# Conservative updating strategy

## denial

tl/dr: can I be safe without ever running emerge -uND @world?

I run Gentoo on a Laptop that acts as a home workstation (never moves) and home server (remote ssh access). Due to its limited processing power, always updating everything takes quite some time. I also see no reason to update things that are working fine for me, unless I want particular features -- but I don't want the system to be vulnerable to known security issues.

So my updating strategy is:

(1) keep portage and related tools (eix etc) up to date

(2) update anything that is affected by a security bug

(3) update anything that is no longer in the portage tree

(4) update anything that is unstable or buggy

(5) update anything I want for shiny new features

Of course any update is followed by emerge --deplclean, revdep-rebuild, and dispatch-conf as needed.

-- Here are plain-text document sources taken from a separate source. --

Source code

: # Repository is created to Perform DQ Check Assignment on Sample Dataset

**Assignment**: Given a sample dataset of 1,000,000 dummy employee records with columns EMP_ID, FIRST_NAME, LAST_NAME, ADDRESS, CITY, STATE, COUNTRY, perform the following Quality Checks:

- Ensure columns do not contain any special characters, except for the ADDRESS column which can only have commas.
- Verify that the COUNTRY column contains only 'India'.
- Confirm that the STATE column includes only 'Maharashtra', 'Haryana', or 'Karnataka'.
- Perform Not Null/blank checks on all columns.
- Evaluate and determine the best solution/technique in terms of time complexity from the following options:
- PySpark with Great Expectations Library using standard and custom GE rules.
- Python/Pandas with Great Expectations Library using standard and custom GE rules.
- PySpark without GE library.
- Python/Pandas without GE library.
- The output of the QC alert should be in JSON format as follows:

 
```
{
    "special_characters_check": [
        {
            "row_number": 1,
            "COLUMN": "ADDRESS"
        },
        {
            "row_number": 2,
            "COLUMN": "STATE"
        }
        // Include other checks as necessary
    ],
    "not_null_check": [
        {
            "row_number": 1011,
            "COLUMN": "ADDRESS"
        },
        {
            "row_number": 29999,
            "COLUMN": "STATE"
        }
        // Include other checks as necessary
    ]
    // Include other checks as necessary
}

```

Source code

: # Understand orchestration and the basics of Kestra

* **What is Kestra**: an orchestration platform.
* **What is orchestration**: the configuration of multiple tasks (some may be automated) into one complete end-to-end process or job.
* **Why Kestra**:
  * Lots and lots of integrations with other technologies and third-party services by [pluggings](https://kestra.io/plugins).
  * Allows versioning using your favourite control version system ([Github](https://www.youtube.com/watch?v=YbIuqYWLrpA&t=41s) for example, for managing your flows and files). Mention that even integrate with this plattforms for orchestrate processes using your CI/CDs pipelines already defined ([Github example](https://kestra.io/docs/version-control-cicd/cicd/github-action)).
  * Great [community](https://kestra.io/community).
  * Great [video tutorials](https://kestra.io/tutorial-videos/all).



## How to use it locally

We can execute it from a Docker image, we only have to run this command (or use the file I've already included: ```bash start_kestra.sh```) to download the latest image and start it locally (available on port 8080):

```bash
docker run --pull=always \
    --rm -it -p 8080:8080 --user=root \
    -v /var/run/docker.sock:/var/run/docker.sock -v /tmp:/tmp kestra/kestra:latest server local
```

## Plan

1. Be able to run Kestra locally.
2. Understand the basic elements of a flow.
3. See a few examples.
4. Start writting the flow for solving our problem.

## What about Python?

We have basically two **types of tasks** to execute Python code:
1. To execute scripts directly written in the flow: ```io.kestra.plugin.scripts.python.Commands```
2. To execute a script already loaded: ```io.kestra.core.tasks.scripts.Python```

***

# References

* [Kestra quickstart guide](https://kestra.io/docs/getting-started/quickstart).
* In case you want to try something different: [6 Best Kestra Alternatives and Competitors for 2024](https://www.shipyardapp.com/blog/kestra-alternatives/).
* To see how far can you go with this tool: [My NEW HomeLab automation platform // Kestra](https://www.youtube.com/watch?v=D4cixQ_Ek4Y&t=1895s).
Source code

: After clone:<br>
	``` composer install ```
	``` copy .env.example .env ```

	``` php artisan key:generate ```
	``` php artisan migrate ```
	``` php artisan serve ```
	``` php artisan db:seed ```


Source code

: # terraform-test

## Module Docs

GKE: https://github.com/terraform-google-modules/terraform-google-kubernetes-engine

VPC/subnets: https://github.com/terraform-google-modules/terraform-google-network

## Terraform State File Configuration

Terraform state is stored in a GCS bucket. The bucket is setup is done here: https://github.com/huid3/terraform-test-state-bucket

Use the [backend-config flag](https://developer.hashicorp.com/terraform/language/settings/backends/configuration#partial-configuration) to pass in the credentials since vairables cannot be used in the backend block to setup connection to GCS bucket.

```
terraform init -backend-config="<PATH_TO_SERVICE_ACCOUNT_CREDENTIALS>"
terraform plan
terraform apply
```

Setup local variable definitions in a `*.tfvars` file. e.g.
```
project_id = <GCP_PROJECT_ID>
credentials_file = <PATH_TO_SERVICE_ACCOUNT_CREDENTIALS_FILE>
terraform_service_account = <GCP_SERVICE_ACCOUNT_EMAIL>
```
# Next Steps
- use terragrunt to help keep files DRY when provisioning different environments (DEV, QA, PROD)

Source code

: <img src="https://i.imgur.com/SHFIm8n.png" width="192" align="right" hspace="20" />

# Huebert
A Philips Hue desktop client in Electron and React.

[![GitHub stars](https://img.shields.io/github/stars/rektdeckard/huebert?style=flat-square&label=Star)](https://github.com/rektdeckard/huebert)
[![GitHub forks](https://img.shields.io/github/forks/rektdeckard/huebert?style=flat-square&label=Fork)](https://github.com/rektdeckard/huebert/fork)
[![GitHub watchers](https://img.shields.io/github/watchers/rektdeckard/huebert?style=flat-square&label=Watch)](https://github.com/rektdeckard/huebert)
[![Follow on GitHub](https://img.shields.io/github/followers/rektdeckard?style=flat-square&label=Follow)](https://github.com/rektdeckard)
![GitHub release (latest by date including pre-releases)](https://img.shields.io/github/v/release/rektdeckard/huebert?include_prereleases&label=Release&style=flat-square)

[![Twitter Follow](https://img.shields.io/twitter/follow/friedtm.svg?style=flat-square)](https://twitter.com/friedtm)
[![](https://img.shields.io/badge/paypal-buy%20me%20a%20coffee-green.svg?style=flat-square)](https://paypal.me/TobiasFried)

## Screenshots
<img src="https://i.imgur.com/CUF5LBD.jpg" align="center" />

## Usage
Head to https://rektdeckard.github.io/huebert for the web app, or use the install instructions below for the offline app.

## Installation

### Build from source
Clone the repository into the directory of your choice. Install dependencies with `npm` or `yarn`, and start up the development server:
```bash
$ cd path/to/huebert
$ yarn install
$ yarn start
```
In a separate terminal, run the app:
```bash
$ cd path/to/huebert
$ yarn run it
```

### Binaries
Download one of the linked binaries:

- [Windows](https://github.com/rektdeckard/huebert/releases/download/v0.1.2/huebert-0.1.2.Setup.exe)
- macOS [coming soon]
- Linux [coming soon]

My process for this is a very hackish daily cron job that emails me GLSAs that affect the system. This report also pulls a list of security bugs active in the last 2 days and filters those that match installed packages (From what I gather GLSAs are not very reliable at the moment, and in any case can take quite some time, so this is my improvised alternative -- any other suggestions welcome! Especially since I'm not 100% sure that wget works as I think it does) This way I can check the GLSAs and bugs and decide what packages need to be updates or otherwise fixed (or removed) for security reasons.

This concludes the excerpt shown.